### Task description
Nothing in the entries should change; repeat them exactly.

### Material provided
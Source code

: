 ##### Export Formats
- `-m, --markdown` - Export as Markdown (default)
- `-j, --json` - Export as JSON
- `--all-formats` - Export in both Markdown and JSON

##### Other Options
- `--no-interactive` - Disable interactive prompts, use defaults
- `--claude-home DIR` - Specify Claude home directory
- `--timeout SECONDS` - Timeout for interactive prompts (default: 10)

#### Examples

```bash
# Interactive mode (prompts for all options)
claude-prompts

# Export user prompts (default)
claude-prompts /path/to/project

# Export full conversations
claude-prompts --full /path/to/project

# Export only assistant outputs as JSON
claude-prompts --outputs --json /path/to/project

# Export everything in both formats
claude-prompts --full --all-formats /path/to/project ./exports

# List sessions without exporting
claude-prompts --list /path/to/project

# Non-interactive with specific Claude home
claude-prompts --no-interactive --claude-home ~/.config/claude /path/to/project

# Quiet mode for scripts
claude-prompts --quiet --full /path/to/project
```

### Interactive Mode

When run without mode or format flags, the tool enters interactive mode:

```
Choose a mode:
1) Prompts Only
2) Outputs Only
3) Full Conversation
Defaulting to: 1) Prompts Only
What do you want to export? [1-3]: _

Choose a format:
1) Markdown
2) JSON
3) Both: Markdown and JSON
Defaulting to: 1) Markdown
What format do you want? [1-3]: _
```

### Task solution
Source code

: ##### Export Formats
- `-m, --markdown` - Export as Markdown (default)
- `-j, --json` - Export as JSON
- `--all-formats` - Export in both Markdown and JSON

##### Other Options
- `--no-interactive` - Disable interactive prompts, use defaults
- `--claude-home DIR` - Specify Claude home directory
- `--timeout SECONDS` - Timeout for interactive prompts (default: 10)

#### Examples

```bash
# Interactive mode (prompts for all options)
claude-prompts

# Export user prompts (default)
claude-prompts /path/to/project

# Export full conversations
claude-prompts --full /path/to/project

# Export only assistant outputs as JSON
claude-prompts --outputs --json /path/to/project

# Export everything in both formats
claude-prompts --full --all-formats /path/to/project ./exports

# List sessions without exporting
claude-prompts --list /path/to/project

# Non-interactive with specific Claude home
claude-prompts --no-interactive --claude-home ~/.config/claude /path/to/project

# Quiet mode for scripts
claude-prompts --quiet --full /path/to/project
```

### Interactive Mode

When run without mode or format flags, the tool enters interactive mode:

```
Choose a mode:
1) Prompts Only
2) Outputs Only
3) Full Conversation
Defaulting to: 1) Prompts Only
What do you want to export? [1-3]: _

Choose a format:
1) Markdown
2) JSON
3) Both: Markdown and JSON
Defaulting to: 1) Markdown
What format do you want? [1-3]: _
```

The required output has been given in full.